I am the one percent that is constantly used 100% percent of the time to justify abortion. But I didn’t end up as an aborted statistic. Instead, I was adopted by Henry and Andrea Bomberger. They saw me for who God meant for me to be. I have a story that’s full of redemption that continues to unfold. Part of that journey is honoring my birthmom. Words seem so insufficient, though. The courage of my birthmom’s singular decision will have reverberations for generations. My four children are a beautiful reminder that she chose to be stronger than her circumstances.
I love to write. Most people who hear me speak or visit The Radiance Foundation’s website know of my passion for words. I credit my mom, an avid reader, for instilling in me such a love for reading and writing. As an adoptee, I found poetry to be a powerful way to express my soul—my joys, my anguish, my defeats and my victories. The outlet of poetry naturally led to songwriting. I’ve penned a lot of songs about faith, race, love and loss over the years. With my background in sound design, I enjoyed crafting the melodies and harmonies. I used to pull all-nighters laying down layers of vocal tracks, trying to get what I was feeling to come to life.
Could I, somehow, express my deep gratitude to my birthmom in a song? What would I say? How could I say it? My heart pounded with the thought of the possibility that maybe, one day, she might hear it.
Do you have a creative space? Mine was my car (before I got married to my amazing wife, Bethany, and added four awesome kiddos to the Bomberger mix…now, it’s definitely a different kind of space). I used to write a lot of my songs while driving. I loved the quiet time to think, especially late at night. I’d capture whatever ideas would come to mind on a recorder or my phone, singing the lyrics and figuring out the melodies. On one return trip from DC I put all of those emotions for my birthmom into a song that would become my anthem. There were a lot of tears on that drive. By the end of that three-and-a-half-hour songwriting session, “Meant to Be” was born. I remember meeting with a friend of mine to play piano to my melody and lyrics. A few hours later, “Meant to Be” was recorded and given a purpose that went beyond my expectations.

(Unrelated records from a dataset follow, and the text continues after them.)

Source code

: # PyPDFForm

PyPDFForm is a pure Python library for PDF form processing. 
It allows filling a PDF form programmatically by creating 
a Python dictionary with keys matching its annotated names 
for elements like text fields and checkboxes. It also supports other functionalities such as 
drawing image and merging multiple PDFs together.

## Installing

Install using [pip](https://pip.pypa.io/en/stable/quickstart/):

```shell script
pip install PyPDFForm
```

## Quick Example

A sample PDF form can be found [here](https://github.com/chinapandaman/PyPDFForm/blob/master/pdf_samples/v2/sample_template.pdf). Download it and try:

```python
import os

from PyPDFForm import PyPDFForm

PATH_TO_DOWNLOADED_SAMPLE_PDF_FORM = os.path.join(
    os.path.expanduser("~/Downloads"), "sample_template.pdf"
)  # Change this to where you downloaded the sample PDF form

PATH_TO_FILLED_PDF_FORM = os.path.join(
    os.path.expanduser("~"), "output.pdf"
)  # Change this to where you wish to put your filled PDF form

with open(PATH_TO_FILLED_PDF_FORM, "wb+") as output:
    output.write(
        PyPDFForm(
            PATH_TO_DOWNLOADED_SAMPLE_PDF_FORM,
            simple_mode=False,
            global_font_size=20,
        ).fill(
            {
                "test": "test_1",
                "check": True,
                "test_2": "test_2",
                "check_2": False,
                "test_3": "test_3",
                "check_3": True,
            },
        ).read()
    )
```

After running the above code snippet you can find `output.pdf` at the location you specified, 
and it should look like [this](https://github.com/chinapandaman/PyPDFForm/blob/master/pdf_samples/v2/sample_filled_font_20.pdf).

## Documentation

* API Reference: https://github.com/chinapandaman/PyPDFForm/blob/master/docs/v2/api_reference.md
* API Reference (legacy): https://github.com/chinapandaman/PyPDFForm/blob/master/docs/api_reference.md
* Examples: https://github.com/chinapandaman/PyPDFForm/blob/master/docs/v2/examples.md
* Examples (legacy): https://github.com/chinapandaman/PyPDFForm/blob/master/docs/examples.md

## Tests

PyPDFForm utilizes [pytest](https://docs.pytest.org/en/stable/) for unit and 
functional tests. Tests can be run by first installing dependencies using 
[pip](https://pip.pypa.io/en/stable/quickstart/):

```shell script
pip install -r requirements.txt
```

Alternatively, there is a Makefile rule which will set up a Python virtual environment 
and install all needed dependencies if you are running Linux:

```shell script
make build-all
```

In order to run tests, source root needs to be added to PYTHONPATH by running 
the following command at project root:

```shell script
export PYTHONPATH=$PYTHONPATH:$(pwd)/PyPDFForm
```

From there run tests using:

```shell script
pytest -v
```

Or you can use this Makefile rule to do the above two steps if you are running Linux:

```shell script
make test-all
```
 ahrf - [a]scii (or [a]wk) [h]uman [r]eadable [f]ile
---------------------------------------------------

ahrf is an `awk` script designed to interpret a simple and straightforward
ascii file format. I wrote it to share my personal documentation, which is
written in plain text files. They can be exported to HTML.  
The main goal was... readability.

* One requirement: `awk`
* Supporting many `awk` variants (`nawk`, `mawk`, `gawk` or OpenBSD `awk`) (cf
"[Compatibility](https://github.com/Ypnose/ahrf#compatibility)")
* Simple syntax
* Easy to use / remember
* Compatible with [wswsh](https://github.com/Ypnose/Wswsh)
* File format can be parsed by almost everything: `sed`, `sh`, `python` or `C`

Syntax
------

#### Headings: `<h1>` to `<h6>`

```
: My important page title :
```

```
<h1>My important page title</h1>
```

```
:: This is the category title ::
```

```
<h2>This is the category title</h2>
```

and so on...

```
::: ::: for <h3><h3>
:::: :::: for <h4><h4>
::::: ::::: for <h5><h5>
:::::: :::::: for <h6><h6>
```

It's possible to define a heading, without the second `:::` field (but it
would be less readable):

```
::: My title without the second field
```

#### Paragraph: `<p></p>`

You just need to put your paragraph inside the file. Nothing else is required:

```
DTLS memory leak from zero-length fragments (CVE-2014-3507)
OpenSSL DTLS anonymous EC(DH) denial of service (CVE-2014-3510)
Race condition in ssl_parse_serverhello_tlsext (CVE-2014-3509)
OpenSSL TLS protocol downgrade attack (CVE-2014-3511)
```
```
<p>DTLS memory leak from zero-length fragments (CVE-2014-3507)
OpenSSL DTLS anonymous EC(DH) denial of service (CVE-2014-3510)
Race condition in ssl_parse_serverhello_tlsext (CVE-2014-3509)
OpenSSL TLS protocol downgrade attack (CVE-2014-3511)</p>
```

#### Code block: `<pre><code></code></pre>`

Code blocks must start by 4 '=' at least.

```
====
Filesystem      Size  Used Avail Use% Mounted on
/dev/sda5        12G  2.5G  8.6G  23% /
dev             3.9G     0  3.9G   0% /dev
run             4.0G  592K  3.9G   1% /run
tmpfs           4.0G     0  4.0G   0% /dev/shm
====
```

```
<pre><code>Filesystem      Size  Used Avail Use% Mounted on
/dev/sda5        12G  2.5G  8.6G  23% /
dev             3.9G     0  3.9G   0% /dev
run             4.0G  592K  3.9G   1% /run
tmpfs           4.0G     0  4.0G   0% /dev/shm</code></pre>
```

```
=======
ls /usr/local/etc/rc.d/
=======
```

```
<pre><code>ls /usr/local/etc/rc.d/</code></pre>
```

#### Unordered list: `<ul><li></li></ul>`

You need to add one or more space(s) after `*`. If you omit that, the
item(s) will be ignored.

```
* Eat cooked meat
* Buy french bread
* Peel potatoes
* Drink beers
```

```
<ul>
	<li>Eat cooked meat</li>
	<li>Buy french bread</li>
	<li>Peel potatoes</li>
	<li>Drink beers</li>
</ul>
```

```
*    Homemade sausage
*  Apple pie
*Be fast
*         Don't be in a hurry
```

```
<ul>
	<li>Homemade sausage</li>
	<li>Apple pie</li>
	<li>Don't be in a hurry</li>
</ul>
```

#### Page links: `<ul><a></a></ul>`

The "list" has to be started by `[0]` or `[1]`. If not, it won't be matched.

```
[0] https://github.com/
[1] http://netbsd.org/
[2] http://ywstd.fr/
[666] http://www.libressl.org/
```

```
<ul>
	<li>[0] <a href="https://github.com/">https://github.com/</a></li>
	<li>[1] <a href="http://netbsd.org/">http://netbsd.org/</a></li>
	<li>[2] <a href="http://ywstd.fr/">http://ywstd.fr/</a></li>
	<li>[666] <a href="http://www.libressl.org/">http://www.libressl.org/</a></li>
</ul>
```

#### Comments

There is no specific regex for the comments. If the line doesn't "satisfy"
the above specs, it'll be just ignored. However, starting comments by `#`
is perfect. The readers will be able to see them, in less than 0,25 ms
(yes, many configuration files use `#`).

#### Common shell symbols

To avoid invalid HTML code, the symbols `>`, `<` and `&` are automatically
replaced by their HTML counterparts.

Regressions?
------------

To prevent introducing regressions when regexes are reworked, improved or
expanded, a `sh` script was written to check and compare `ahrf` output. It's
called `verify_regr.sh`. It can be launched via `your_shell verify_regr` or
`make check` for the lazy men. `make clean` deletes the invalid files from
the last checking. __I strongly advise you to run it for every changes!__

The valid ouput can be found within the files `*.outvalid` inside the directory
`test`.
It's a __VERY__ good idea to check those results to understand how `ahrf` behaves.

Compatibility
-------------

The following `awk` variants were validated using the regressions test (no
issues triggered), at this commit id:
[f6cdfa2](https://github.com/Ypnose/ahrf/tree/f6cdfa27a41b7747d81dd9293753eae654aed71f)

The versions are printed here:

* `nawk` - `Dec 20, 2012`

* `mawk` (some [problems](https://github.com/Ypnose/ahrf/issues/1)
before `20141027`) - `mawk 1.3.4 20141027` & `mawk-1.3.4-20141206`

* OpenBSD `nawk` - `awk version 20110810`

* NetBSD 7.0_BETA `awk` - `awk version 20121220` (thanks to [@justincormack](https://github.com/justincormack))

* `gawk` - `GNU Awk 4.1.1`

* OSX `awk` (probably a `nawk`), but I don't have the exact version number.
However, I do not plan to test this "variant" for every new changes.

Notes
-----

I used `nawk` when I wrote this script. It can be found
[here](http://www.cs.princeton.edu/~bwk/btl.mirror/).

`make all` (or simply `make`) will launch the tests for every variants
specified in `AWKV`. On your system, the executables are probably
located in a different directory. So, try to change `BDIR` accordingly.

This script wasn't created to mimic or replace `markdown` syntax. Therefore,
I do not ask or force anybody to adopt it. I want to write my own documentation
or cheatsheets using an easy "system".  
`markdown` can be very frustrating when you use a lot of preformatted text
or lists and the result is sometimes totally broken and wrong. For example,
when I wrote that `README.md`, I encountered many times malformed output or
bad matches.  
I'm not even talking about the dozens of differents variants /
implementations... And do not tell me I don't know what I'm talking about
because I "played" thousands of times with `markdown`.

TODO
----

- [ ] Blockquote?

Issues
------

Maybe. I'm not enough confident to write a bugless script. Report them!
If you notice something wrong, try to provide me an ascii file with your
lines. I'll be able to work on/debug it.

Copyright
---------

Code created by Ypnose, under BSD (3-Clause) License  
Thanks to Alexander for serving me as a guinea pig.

Every day you faced the questions
Torn by the lot you had received
Every tear was a reminder
Of how I was conceived
Yet in the middle of the confusion
You found the strength to make it through
And now I can love and be loved
All because of you
This is the second verse, and it sums up one powerful decision. Over the years, I’ve sung this song to thousands, bringing audiences to tears. It’s always hard for me to sing it, because I’ll never stop feeling overwhelmed by the miracle that I am even here. Victors over rape have told me how the song has brought them healing. Students have expressed how it has changed their minds about rape and abortion. Even post-abortive women have shared with me how the song breathed new life into them. I’ve received many emails, comments, voicemails and letters from people impacted by a song that I originally meant for one.
None of us can control the circumstances of our conception. None of us can control much of what happens in our lives, for that matter. But God turns tragedy into triumph all the time. How we rise when we’re faced with the seemingly insurmountable shows the true beauty and resilience of our humanity. In a culture that is constantly searching for meaning, this simple truth is sometimes the most evasive–we’re all meant to be.